Cumartesiden başlıyayım. Cumartesi arkadaşıma gittim. 7 büyük, 4 kız çocuğu vardı. Kızlar 4-9 yaş arasındaydı. Güzel güzel oynadılar.Kavga falan etmediler. Bu gelenlerden 2'si hariç(biri ben oluyorum) diğerleri lise arkadaşı. Ama biz o 2 arkadaş, gelenlerden biri ve ev sahibi arkadaşım ise hepimiz mahalle ve çocukluk arkadaşıyız aynı zamanda. Sonuç olarak da çocukluk ve gençlik yıllarımızda hepimiz aynı semtteydik, şu an herkes başka başka yerlerde oturuyor olmasına rağmen. O benim gibi aynı liseden olmayan arkadaşımı herhalde yine 30 yıl falan olmuştur ilk kez gördüm. Bol bol konuşuldu, onca sene neler yapıldığı, kimlerle evlenildiği anlatıldı, çocukların resimleri gösterildi, çok çok güzeldi kısaca.

Pazar günü Ankara'dan eşimin kuzeni geldi ama bize değil de teyzesine. O akşam orada yemekteydik.
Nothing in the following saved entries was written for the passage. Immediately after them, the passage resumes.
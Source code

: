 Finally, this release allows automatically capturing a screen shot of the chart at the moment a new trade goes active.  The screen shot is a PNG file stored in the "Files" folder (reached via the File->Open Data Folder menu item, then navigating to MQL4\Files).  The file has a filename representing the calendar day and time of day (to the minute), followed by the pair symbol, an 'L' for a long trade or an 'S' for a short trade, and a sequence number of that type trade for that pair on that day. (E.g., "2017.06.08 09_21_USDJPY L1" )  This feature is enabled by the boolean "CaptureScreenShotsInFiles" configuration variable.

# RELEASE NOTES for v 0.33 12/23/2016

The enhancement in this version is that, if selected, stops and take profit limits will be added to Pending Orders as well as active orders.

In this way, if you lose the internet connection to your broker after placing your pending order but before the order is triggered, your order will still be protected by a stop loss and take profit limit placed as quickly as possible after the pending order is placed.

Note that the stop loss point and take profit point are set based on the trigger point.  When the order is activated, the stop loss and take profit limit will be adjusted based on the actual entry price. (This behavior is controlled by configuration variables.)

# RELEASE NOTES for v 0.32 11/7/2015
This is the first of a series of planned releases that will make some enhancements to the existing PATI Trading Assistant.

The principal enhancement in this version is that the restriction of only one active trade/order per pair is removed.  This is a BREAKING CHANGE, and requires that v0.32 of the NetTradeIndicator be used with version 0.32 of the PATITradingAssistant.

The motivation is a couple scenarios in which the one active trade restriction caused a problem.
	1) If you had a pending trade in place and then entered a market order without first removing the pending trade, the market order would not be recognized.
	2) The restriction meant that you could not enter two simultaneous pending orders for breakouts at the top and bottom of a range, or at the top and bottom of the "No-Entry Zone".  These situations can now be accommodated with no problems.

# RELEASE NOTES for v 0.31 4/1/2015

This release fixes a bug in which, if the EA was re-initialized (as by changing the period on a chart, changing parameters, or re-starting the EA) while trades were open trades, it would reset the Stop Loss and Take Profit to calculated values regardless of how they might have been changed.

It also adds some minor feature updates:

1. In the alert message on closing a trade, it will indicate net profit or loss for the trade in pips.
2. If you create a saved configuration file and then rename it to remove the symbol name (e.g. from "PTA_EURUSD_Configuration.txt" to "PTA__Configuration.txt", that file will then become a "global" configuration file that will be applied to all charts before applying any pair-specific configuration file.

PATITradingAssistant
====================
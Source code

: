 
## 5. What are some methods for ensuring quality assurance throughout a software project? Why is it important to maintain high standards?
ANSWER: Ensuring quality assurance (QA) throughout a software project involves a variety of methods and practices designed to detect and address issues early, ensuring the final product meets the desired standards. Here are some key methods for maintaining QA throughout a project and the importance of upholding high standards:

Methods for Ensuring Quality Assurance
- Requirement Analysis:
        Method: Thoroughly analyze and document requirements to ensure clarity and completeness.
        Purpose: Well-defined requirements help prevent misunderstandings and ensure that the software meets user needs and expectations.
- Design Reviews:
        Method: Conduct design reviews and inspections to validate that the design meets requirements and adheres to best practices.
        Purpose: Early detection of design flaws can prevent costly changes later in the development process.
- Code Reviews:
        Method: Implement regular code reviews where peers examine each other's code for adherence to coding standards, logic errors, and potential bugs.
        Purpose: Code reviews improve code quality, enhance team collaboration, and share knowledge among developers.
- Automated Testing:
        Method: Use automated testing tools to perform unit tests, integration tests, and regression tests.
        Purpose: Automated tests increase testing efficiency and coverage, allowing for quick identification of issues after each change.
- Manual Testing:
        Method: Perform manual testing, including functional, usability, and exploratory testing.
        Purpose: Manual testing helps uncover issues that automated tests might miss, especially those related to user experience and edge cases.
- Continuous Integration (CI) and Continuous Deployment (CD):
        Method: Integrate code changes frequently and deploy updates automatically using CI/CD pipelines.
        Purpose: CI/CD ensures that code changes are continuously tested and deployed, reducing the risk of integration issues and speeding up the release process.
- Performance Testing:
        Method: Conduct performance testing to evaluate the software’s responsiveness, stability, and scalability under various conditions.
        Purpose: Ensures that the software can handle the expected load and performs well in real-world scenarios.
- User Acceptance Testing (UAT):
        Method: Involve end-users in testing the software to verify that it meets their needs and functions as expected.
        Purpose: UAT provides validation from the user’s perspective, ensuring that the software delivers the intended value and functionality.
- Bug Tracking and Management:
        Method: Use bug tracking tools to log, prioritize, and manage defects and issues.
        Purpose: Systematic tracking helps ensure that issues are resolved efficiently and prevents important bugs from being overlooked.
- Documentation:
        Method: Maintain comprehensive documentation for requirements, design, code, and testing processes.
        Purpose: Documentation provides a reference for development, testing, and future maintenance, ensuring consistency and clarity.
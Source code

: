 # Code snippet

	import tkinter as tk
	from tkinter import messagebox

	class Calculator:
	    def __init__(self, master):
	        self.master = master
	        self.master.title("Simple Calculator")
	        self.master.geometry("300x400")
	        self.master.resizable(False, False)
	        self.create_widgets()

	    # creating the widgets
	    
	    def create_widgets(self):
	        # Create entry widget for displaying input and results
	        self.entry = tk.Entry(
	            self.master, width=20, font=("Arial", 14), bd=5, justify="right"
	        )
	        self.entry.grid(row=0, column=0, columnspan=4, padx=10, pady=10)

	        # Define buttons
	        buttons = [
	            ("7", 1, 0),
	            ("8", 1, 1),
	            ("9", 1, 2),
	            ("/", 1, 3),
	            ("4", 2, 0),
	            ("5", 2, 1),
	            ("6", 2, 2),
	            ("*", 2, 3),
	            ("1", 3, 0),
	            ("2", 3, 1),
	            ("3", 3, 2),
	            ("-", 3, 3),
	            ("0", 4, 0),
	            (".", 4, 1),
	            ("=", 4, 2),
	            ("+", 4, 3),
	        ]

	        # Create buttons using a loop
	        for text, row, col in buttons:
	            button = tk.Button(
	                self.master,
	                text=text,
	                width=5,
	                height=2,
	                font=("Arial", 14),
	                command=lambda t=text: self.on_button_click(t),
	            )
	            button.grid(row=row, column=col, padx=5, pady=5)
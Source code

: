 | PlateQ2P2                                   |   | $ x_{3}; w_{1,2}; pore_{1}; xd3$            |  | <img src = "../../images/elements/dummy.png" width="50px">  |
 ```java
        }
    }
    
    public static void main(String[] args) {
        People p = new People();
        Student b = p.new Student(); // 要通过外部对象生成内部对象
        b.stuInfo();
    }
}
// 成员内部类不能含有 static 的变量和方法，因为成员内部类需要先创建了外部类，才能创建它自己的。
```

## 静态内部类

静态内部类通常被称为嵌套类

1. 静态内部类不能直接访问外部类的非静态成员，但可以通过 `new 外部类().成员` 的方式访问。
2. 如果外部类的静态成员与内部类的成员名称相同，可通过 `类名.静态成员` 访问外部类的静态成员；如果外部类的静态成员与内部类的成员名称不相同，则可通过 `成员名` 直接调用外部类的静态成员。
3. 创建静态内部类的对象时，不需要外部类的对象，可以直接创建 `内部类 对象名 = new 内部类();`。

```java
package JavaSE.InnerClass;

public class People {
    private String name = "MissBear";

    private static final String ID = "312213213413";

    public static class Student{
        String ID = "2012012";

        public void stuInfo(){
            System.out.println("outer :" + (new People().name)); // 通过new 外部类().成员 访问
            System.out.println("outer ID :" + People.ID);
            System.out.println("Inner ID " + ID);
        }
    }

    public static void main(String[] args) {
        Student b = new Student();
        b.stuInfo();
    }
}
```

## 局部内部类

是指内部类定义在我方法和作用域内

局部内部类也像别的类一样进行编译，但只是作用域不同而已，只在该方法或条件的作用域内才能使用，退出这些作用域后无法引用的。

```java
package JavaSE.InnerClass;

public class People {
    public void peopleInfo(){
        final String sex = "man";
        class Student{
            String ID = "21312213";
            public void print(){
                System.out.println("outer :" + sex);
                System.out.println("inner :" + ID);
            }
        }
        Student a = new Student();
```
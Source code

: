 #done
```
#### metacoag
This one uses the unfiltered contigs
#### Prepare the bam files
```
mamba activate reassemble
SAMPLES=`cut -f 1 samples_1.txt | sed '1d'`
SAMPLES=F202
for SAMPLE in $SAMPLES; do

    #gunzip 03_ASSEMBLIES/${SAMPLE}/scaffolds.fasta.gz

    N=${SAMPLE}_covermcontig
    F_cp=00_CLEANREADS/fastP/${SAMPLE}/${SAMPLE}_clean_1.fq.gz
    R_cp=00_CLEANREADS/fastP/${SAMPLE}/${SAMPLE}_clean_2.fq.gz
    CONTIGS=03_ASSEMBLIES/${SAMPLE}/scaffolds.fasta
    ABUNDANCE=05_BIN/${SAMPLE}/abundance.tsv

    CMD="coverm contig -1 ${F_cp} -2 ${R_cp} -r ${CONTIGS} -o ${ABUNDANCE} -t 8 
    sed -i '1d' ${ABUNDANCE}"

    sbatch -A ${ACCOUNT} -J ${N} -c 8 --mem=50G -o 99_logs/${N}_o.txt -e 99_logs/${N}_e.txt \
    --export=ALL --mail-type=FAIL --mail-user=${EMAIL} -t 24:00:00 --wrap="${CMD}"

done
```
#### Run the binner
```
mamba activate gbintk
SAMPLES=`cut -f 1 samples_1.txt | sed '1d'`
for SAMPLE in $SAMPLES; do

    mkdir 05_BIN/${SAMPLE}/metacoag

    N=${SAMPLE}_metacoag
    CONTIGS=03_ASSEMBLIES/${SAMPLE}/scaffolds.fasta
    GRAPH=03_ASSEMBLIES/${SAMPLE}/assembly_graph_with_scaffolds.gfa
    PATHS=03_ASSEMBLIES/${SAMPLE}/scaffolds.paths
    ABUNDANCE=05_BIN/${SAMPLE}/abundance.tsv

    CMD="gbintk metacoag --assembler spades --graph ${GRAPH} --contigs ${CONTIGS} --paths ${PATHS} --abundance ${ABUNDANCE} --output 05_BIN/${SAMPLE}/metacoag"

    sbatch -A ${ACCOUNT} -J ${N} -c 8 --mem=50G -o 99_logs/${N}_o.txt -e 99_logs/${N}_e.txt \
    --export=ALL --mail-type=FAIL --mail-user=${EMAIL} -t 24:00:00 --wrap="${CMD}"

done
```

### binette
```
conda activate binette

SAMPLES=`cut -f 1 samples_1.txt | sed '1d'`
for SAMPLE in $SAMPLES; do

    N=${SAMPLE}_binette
Dün sabahtan Çeşme'ye gidip evin vergisini yatırdık, eve gidip baktık, biraz havalandırdık. Gerçi herhalde okulların son haftası gidip temizletebilicem. Kadının zamanı yokmuş çünkü. Herkes şimdi haftasonları, kadını yazlık temizliğine çağırıyor.
Yaz geldi sonunda, bi de deniz sezonunu açsak, fena olmayacak.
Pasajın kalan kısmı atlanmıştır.